= Comorian languages =

Comorian
- Nativename: shikomori',
- States: Comoros and Mayotte
- Region: Throughout Comoros and Mayotte; also in Madagascar and Réunion
- Ethnicity: Comorians
- Speakers: in Comoros
- Date: 2011
- Speakers2: in Mayotte (2007)
- Script: Arabic, Latin
- Familycolor: Niger-Congo
- Fam2: Atlantic–Congo
- Fam3: Volta-Congo
- Fam4: Benue–Congo
- Fam5: Bantoid
- Fam6: Southern Bantoid
- Fam7: Bantu
- Fam8: Northeast Coast Bantu
- Fam9: Sabaki
- Dia1: Maore
- Lc1: zdj
- Ld1: Ngazidja dialect
- Lc2: wni
- Ld2: Ndzwani (Anjouani) dialect
- Lc3: swb
- Ld3: Maore dialect
- Lc4: wlc
- Ld4: Mwali dialect
- Guthrie: G.44
- Glotto: como1260
- Glottorefname: Comorian Bantu

Comorian (Shikomori, or Shimasiwa, the "language of islands") is the name given to a group of four Bantu languages spoken in the Comoro Islands, an archipelago in the southwestern Indian Ocean between Mozambique and Madagascar. It is named as one of the official languages of the Union of the Comoros in the Comorian constitution. Shimaore, one of the languages, is spoken on the disputed island of Mayotte, a French department claimed by Comoros.

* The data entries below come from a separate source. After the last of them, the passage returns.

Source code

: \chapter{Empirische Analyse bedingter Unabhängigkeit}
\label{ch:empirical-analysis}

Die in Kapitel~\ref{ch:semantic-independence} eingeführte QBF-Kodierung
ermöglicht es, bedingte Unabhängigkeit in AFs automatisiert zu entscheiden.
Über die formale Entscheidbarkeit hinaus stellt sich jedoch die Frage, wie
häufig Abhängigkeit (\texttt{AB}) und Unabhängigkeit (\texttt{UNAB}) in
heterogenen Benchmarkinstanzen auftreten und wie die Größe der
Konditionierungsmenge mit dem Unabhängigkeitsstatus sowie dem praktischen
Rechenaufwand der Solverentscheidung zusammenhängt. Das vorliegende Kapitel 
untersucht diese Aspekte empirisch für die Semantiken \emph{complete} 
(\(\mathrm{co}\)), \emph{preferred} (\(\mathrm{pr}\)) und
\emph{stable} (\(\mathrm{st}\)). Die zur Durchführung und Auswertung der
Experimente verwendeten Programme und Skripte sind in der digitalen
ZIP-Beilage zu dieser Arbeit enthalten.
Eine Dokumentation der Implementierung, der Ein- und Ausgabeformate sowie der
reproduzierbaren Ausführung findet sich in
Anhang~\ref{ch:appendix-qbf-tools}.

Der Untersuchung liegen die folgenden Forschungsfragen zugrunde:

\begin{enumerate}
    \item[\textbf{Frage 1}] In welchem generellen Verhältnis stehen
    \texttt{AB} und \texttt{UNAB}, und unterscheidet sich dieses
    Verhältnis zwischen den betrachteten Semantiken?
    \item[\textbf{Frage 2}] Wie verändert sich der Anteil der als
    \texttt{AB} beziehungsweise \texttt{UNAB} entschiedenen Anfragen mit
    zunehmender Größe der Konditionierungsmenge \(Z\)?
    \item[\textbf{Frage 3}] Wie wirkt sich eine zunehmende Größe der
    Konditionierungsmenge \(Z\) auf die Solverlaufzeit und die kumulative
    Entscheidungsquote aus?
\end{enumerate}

Like Swahili, the Comorian languages are Sabaki languages, part of the Bantu language family. Each island has its own language, and the four are conventionally divided into two groups: the eastern group is composed of Shindzuani (spoken on Ndzuani) and Shimaore (Mayotte), while the western group is composed of Shimwali (Mwali) and Shingazija (Ngazidja). Although the languages of different groups are not usually mutually intelligible, only sharing about 80% of their lexicon, there is mutual intelligibility between the languages within each group, suggesting that Shikomori should be considered as two language groups, each including two languages, rather than four distinct languages.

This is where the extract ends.